# Exercise objective
Copy each line below holding "instrumentation".

# Data in this exercise
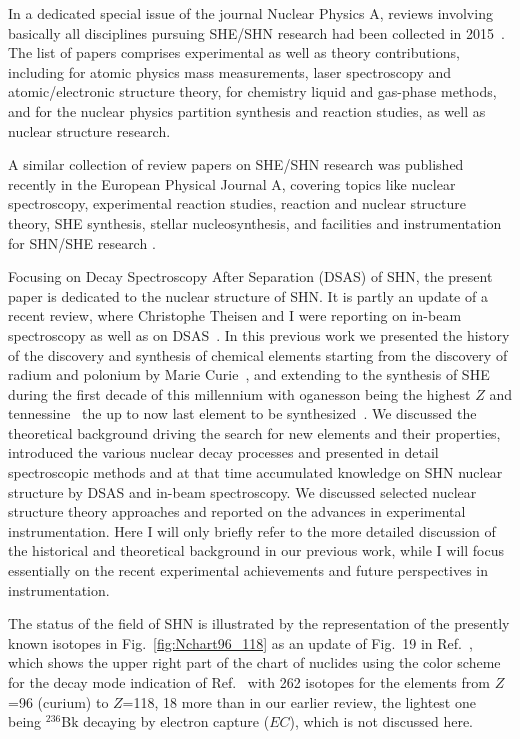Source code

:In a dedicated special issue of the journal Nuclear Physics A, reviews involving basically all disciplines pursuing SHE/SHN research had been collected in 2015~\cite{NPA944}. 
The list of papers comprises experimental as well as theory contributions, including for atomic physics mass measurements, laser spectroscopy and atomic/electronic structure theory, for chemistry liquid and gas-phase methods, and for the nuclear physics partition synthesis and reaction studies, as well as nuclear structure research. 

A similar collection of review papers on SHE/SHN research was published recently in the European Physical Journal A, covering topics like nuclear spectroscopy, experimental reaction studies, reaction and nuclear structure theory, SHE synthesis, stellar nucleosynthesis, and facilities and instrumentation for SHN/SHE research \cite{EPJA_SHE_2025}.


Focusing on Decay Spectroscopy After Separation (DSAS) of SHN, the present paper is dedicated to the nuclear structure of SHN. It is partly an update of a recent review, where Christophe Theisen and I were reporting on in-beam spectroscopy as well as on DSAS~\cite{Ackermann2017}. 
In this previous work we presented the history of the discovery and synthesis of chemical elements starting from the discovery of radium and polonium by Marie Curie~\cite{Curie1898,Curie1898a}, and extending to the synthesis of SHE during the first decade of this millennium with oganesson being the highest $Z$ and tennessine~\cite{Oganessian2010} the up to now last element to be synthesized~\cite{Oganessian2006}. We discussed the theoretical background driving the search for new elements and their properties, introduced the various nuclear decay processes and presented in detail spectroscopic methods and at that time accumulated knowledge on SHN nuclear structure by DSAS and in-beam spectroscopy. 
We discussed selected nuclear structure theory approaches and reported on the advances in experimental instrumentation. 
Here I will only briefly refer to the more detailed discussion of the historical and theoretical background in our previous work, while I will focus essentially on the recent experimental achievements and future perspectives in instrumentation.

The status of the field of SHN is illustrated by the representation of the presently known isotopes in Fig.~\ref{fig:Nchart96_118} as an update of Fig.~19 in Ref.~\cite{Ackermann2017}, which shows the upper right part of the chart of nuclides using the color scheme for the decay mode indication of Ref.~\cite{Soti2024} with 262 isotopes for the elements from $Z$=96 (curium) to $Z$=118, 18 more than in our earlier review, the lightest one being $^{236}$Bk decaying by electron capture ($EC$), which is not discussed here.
==
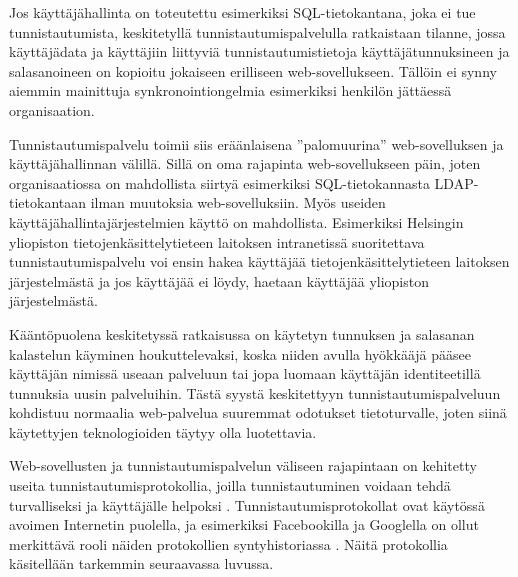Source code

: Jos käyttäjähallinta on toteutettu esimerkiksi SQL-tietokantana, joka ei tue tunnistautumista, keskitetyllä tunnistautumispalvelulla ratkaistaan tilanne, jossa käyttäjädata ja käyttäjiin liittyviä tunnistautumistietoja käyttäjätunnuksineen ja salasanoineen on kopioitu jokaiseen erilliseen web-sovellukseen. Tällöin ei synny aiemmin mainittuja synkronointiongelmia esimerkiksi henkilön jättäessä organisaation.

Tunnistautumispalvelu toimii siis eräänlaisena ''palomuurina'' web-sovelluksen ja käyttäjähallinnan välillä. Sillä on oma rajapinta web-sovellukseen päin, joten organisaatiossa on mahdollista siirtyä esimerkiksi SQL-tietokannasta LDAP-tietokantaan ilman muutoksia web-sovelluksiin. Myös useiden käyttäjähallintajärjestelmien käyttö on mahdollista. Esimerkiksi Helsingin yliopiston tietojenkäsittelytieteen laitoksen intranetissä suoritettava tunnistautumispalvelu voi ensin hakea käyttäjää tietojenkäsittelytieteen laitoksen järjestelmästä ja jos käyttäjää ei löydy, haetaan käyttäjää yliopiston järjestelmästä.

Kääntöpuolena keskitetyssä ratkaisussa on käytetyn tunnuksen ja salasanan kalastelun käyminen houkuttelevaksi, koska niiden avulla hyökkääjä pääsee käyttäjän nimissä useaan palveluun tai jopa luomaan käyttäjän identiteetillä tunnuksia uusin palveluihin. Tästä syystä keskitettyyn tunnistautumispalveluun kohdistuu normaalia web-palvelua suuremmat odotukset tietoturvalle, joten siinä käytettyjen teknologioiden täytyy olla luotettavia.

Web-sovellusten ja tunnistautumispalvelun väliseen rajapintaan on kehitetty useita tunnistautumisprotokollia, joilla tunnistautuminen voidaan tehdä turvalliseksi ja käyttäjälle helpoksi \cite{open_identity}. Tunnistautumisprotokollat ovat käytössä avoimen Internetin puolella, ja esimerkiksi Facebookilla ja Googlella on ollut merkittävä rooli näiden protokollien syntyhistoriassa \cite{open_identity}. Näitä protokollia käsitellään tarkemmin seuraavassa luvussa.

# Exercise solution
A similar collection of review papers on SHE/SHN research was published recently in the European Physical Journal A, covering topics like nuclear spectroscopy, experimental reaction studies, reaction and nuclear structure theory, SHE synthesis, stellar nucleosynthesis, and facilities and instrumentation for SHN/SHE research \cite{EPJA_SHE_2025}.
We discussed selected nuclear structure theory approaches and reported on the advances in experimental instrumentation. 
Here I will only briefly refer to the more detailed discussion of the historical and theoretical background in our previous work, while I will focus essentially on the recent experimental achievements and future perspectives in instrumentation.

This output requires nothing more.